Despite Friday’s blackout, Britain does have one of the most reliable power systems in the world with Australia and America suffering twice as many blackouts.

However, island nations such as Britain can be more prone to blackouts as they cannot rely on imports to pick up any slack in the system. It is for that reason that Switzerland ‘arguably has the most reliable electricity system in the world’, as it can import more readily from its neighbours.

'Countries relying on one energy source are most vulnerable to blackouts' 

A slew of new interconnecters are planned between the UK and Norway, France, Belgium, Denmark, Germany and Ireland in the decade.

A government report in 2017 said that it expects imports to make up 25pc of Britain’s electricity by 2025. However, the looming possibility of a no-deal Brexit may make interconnecters ‘less useful’, according to Staffell.

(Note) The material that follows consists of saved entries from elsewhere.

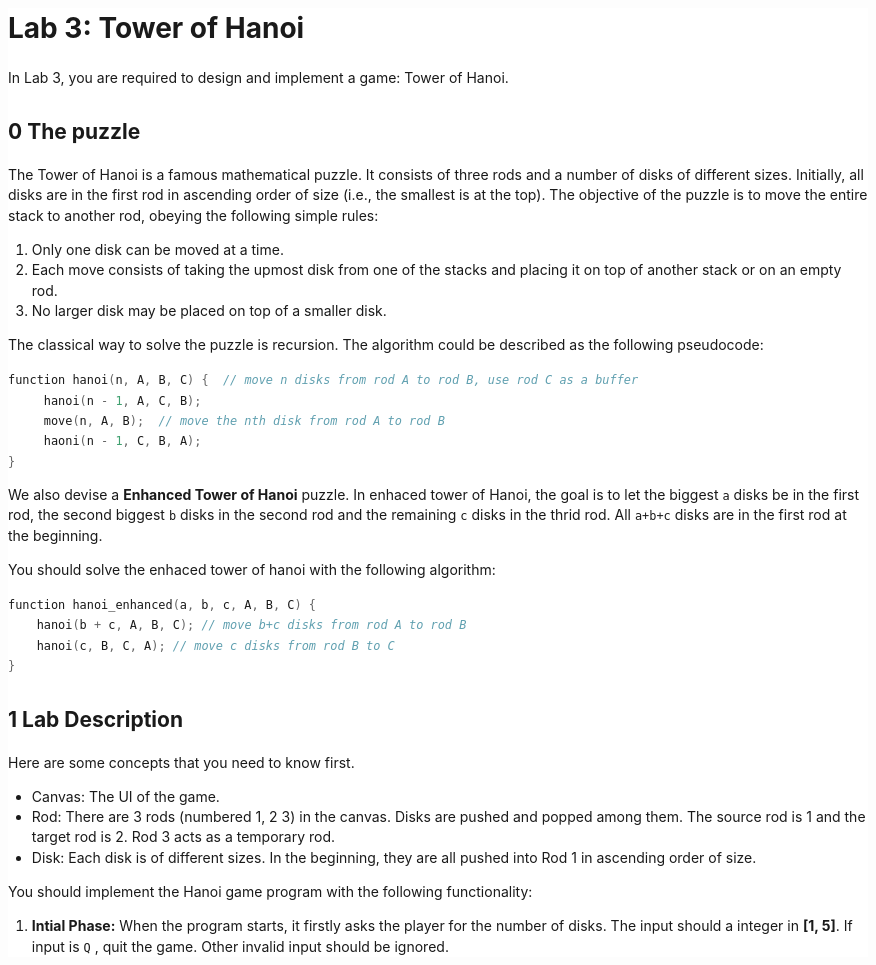 # Lab 3: Tower of Hanoi

In Lab 3, you are required to design and implement a game: Tower of Hanoi.

## 0 The puzzle

The Tower of Hanoi is a famous mathematical puzzle. It consists of three rods and a number of disks of different sizes. Initially, all disks are in the first rod in ascending order of size (i.e., the smallest is at the top). The objective of the puzzle is to move the entire stack to another rod, obeying the following simple rules:

1. Only one disk can be moved at a time.
2. Each move consists of taking the upmost disk from one of the stacks and placing it on top of another stack or on an empty rod.
3. No larger disk may be placed on top of a smaller disk.

The classical way to solve the puzzle is recursion. The algorithm could be described as the following pseudocode:

```c++
function hanoi(n, A, B, C) {  // move n disks from rod A to rod B, use rod C as a buffer
     hanoi(n - 1, A, C, B);
     move(n, A, B);  // move the nth disk from rod A to rod B
     haoni(n - 1, C, B, A);
}
```

We also devise a **Enhanced Tower of Hanoi** puzzle. In enhaced tower of Hanoi, the goal is to let the biggest `a` disks be in the first rod, the second biggest `b` disks in the second rod and the remaining `c` disks in the thrid rod. All `a+b+c` disks are in the first rod at the beginning.

You should solve the enhaced tower of hanoi with the following algorithm:

```c++
function hanoi_enhanced(a, b, c, A, B, C) {
    hanoi(b + c, A, B, C); // move b+c disks from rod A to rod B
    hanoi(c, B, C, A); // move c disks from rod B to C
}
```

## 1 Lab Description

Here are some concepts that you need to know first.

- Canvas: The UI of the game.
- Rod: There are 3 rods (numbered 1, 2  3) in the canvas. Disks are pushed and popped among them. The source rod is 1 and the target rod is 2. Rod 3 acts as a temporary rod.
- Disk: Each disk is of different sizes. In the beginning, they are all pushed into Rod 1 in ascending order of size.

You should implement the Hanoi game program with the following functionality:

1. **Intial Phase:** When the program starts, it firstly asks the player for the number of disks. The input should a integer in **[1, 5]**.  If input is `Q` , quit the game. Other invalid input should be ignored.
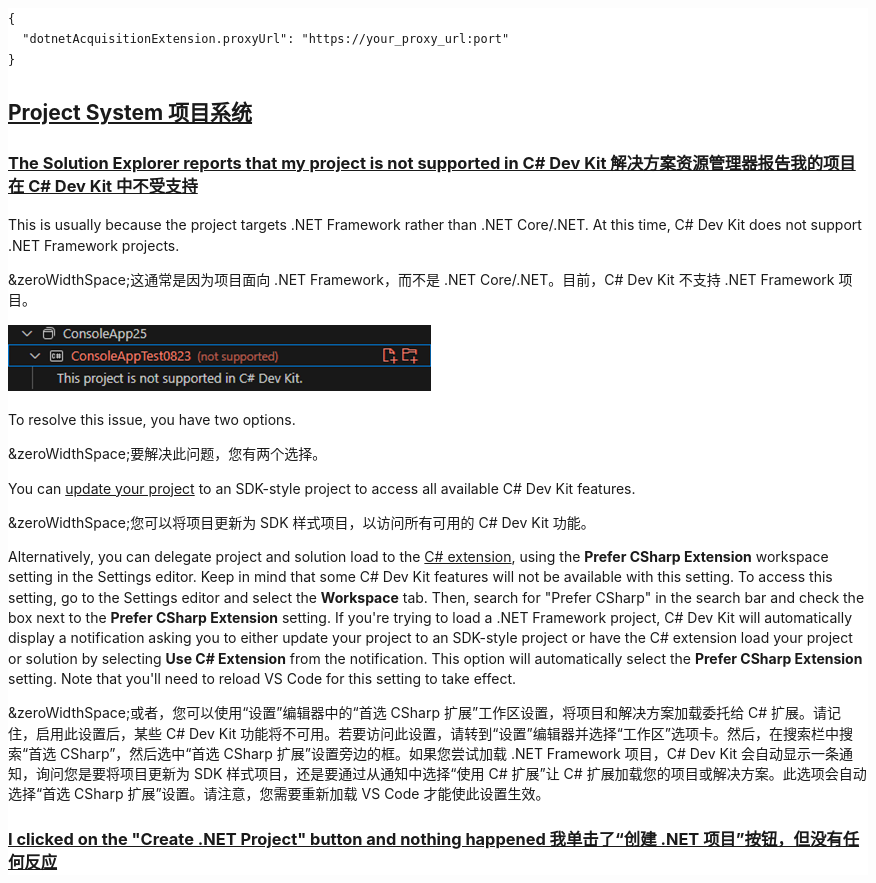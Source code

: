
 ```
{
  "dotnetAcquisitionExtension.proxyUrl": "https://your_proxy_url:port"
}
```

## [Project System 项目系统](https://code.visualstudio.com/docs/csharp/cs-dev-kit-faq#_project-system)

### [The Solution Explorer reports that my project is not supported in C# Dev Kit 解决方案资源管理器报告我的项目在 C# Dev Kit 中不受支持](https://code.visualstudio.com/docs/csharp/cs-dev-kit-faq#_the-solution-explorer-reports-that-my-project-is-not-supported-in-c-dev-kit)

This is usually because the project targets .NET Framework rather than .NET Core/.NET. At this time, C# Dev Kit does not support .NET Framework projects.

&zeroWidthSpace;这通常是因为项目面向 .NET Framework，而不是 .NET Core/.NET。目前，C# Dev Kit 不支持 .NET Framework 项目。

![Project Not Supported in Solution Explorer](./FAQ_img/solution-explorer-not-supported-framework.png)

To resolve this issue, you have two options.

&zeroWidthSpace;要解决此问题，您有两个选择。

You can [update your project](https://learn.microsoft.com/dotnet/core/porting) to an SDK-style project to access all available C# Dev Kit features.

&zeroWidthSpace;您可以将项目更新为 SDK 样式项目，以访问所有可用的 C# Dev Kit 功能。

Alternatively, you can delegate project and solution load to the [C# extension](https://marketplace.visualstudio.com/items?itemName=ms-dotnettools.csharp), using the **Prefer CSharp Extension** workspace setting in the Settings editor. Keep in mind that some C# Dev Kit features will not be available with this setting. To access this setting, go to the Settings editor and select the **Workspace** tab. Then, search for "Prefer CSharp" in the search bar and check the box next to the **Prefer CSharp Extension** setting. If you're trying to load a .NET Framework project, C# Dev Kit will automatically display a notification asking you to either update your project to an SDK-style project or have the C# extension load your project or solution by selecting **Use C# Extension** from the notification. This option will automatically select the **Prefer CSharp Extension** setting. Note that you'll need to reload VS Code for this setting to take effect.

&zeroWidthSpace;或者，您可以使用“设置”编辑器中的“首选 CSharp 扩展”工作区设置，将项目和解决方案加载委托给 C# 扩展。请记住，启用此设置后，某些 C# Dev Kit 功能将不可用。若要访问此设置，请转到“设置”编辑器并选择“工作区”选项卡。然后，在搜索栏中搜索“首选 CSharp”，然后选中“首选 CSharp 扩展”设置旁边的框。如果您尝试加载 .NET Framework 项目，C# Dev Kit 会自动显示一条通知，询问您是要将项目更新为 SDK 样式项目，还是要通过从通知中选择“使用 C# 扩展”让 C# 扩展加载您的项目或解决方案。此选项会自动选择“首选 CSharp 扩展”设置。请注意，您需要重新加载 VS Code 才能使此设置生效。

### [I clicked on the "Create .NET Project" button and nothing happened 我单击了“创建 .NET 项目”按钮，但没有任何反应](https://code.visualstudio.com/docs/csharp/cs-dev-kit-faq#_i-clicked-on-the-create-net-project-button-and-nothing-happened)
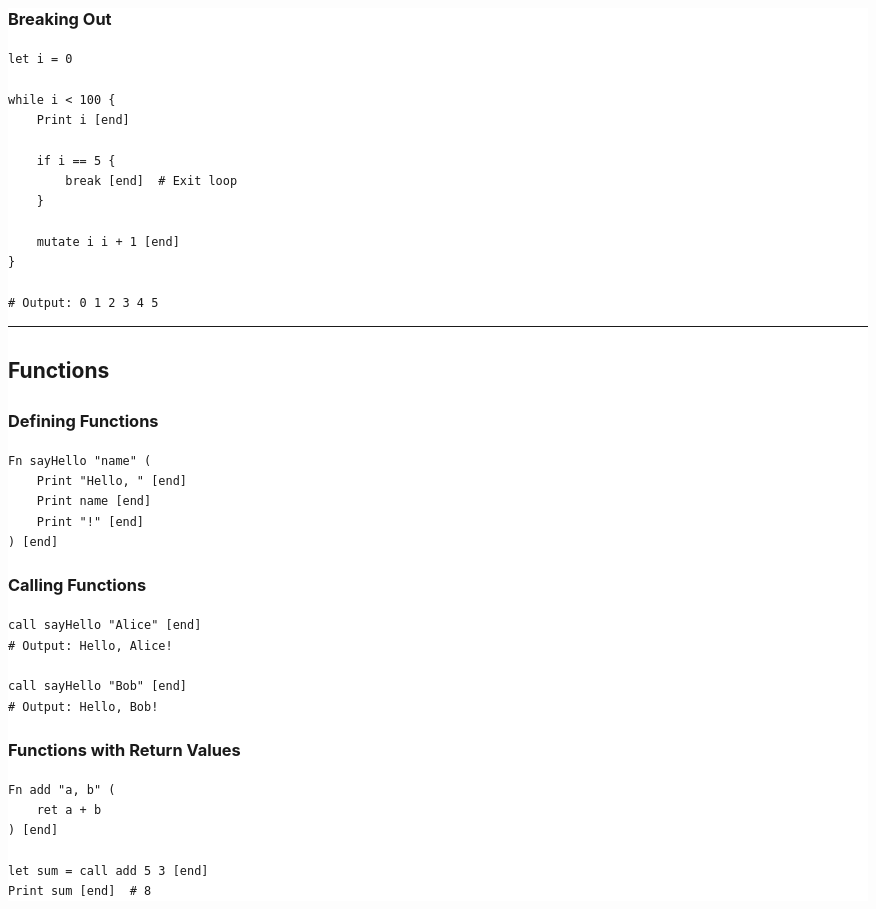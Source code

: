 ### Breaking Out

```case
let i = 0

while i < 100 {
    Print i [end]
    
    if i == 5 {
        break [end]  # Exit loop
    }
    
    mutate i i + 1 [end]
}

# Output: 0 1 2 3 4 5
```

---

## Functions

### Defining Functions

```case
Fn sayHello "name" (
    Print "Hello, " [end]
    Print name [end]
    Print "!" [end]
) [end]
```

### Calling Functions

```case
call sayHello "Alice" [end]
# Output: Hello, Alice!

call sayHello "Bob" [end]
# Output: Hello, Bob!
```

### Functions with Return Values

```case
Fn add "a, b" (
    ret a + b
) [end]

let sum = call add 5 3 [end]
Print sum [end]  # 8
```
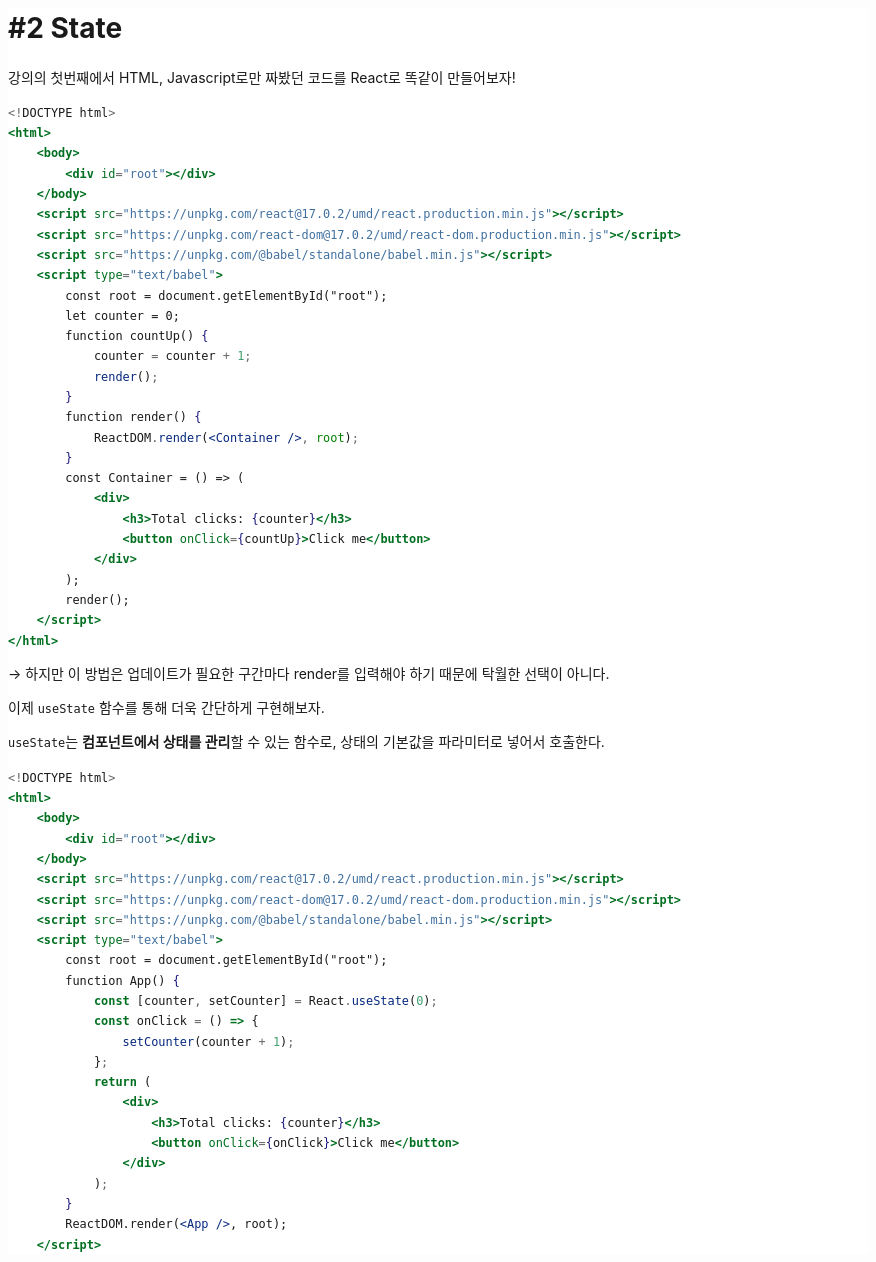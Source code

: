 # #2 State

강의의 첫번째에서 HTML, Javascript로만 짜봤던 코드를 React로 똑같이 만들어보자!

```jsx
<!DOCTYPE html>
<html>
    <body>
        <div id="root"></div>
    </body>
    <script src="https://unpkg.com/react@17.0.2/umd/react.production.min.js"></script>
    <script src="https://unpkg.com/react-dom@17.0.2/umd/react-dom.production.min.js"></script>
    <script src="https://unpkg.com/@babel/standalone/babel.min.js"></script>
    <script type="text/babel">
        const root = document.getElementById("root");
        let counter = 0;
        function countUp() {
            counter = counter + 1;
            render();
        }
        function render() {
            ReactDOM.render(<Container />, root);
        }
        const Container = () => (
            <div>
                <h3>Total clicks: {counter}</h3>
                <button onClick={countUp}>Click me</button>
            </div>
        );
        render();
    </script>
</html>
```

→ 하지만 이 방법은 업데이트가 필요한 구간마다 render를 입력해야 하기 때문에 탁월한 선택이 아니다.

이제 `useState` 함수를 통해 더욱 간단하게 구현해보자.

`useState`는 **컴포넌트에서 상태를 관리**할 수 있는 함수로, 상태의 기본값을 파라미터로 넣어서 호출한다.

```jsx
<!DOCTYPE html>
<html>
    <body>
        <div id="root"></div>
    </body>
    <script src="https://unpkg.com/react@17.0.2/umd/react.production.min.js"></script>
    <script src="https://unpkg.com/react-dom@17.0.2/umd/react-dom.production.min.js"></script>
    <script src="https://unpkg.com/@babel/standalone/babel.min.js"></script>
    <script type="text/babel">
        const root = document.getElementById("root");
        function App() {
            const [counter, setCounter] = React.useState(0);
            const onClick = () => {
                setCounter(counter + 1);
            };
            return (
                <div>
                    <h3>Total clicks: {counter}</h3>
                    <button onClick={onClick}>Click me</button>
                </div>
            );
        }
        ReactDOM.render(<App />, root);
    </script>
```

“The UK would likely leave the single market for electricity, which falls under the jurisdiction of the ECJ,” he says. 

“At the moment, electricity flows between countries are worked out automatically, but if we leave, then power flows will be bought and sold by energy traders.”

Unsurprisingly, the strength of a country’s electricity systems depends on its wealth.

Brazil's reliance on hydropower, seen here providing 70pc of energy to Central Brazil, could potentially lead to shortages in dry years. Credit: Tomorrow

“Most G7 countries have near-perfect reliability, while Nigeria and India suffer several blackouts every month,” says Staffell. “South Africa has seen rolling blackouts for years as the country struggled to generate enough electricity.”

For all the righteous fury over Friday’s blackout, then, it seems the disruption was so severe because it was such an unusual occurrence in the UK.

There is no particular energy mix that is more susceptible than another, but any that is over reliant on one source is the most vulnerable.

Brazil, for example, can face energy shortages in a dry year as a high percentage of its energy comes from hydropower (64pc in central Brazil at the time of writing).

As for the UK? Currently the country has a melting pot of energy sources that helps keeps the lights on. As more clean energy is introduced, that balance will need to be maintained to avoid more blackouts.

There are also new technologies coming to our homes that will better control our own demand for energy as these changes roll out.

“Having nothing but wind and solar power would be very unreliable as we cannot control the weather, so having these as part of a mix with flexible sources of power is essential,” says Staffell.

“More flexible generation, energy storage and demand-side response (such as smart-charging electric vehicles or smart fridges in homes and supermarkets) will be critical to minimising system costs in future.”